(Entries taken from a collection)
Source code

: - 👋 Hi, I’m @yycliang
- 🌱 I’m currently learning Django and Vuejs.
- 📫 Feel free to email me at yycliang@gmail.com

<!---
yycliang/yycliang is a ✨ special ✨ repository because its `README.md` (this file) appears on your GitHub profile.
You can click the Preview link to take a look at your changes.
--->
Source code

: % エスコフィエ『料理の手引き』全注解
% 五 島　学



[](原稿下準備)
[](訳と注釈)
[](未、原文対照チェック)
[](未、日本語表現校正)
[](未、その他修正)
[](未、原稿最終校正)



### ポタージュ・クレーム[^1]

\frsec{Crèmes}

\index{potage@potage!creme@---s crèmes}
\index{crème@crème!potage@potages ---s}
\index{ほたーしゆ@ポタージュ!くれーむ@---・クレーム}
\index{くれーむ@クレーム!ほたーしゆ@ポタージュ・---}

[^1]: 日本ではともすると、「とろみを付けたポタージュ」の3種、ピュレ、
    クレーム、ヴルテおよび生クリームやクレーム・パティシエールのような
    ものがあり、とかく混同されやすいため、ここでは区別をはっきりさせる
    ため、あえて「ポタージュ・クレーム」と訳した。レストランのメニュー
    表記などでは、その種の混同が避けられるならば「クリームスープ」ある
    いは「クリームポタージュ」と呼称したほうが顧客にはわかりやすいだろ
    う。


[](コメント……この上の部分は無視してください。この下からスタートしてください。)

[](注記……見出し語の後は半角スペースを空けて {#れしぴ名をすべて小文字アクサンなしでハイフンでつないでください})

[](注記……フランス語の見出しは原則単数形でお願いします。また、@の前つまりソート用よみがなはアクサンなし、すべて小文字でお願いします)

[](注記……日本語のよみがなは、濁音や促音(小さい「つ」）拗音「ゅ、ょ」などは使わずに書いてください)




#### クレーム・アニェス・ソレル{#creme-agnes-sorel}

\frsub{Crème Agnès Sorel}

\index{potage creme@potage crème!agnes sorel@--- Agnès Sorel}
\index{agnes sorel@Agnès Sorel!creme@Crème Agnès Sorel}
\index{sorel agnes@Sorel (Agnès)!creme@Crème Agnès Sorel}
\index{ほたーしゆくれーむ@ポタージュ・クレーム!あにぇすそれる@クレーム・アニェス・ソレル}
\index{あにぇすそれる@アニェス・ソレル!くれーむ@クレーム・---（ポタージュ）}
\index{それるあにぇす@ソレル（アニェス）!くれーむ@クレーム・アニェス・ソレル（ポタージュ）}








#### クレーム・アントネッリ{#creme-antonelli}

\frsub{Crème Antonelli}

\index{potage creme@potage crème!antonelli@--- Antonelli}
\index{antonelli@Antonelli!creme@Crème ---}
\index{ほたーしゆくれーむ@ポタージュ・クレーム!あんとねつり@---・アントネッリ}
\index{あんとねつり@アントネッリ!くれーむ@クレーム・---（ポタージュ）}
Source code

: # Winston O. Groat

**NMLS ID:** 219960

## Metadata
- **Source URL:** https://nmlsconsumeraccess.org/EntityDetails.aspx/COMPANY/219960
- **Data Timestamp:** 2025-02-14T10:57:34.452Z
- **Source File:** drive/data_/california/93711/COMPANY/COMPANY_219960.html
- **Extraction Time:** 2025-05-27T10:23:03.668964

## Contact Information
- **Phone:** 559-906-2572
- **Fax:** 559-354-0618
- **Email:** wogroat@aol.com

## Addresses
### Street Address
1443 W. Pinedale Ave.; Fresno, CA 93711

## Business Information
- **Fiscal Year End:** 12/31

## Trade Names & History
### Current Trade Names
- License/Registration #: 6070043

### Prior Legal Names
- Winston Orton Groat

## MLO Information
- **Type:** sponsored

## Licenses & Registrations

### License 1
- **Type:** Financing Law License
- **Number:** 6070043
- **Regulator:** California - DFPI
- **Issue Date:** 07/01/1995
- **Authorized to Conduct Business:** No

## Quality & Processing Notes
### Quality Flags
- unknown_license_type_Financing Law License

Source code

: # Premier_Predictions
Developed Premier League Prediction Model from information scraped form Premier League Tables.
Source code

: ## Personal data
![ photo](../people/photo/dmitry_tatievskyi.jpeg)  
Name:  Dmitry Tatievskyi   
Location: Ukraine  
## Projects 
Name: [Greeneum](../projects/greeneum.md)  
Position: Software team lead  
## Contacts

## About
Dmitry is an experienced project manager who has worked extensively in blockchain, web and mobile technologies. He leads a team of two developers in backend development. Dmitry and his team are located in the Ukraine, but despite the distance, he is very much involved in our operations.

▶ _EXERCISE REQUIREMENTS_: Bring together each line above where the string "Ukraine" turns up.

▶ _SOLUTION FOR THIS TASK_:
Location: Ukraine  
Dmitry is an experienced project manager who has worked extensively in blockchain, web and mobile technologies. He leads a team of two developers in backend development. Dmitry and his team are located in the Ukraine, but despite the distance, he is very much involved in our operations.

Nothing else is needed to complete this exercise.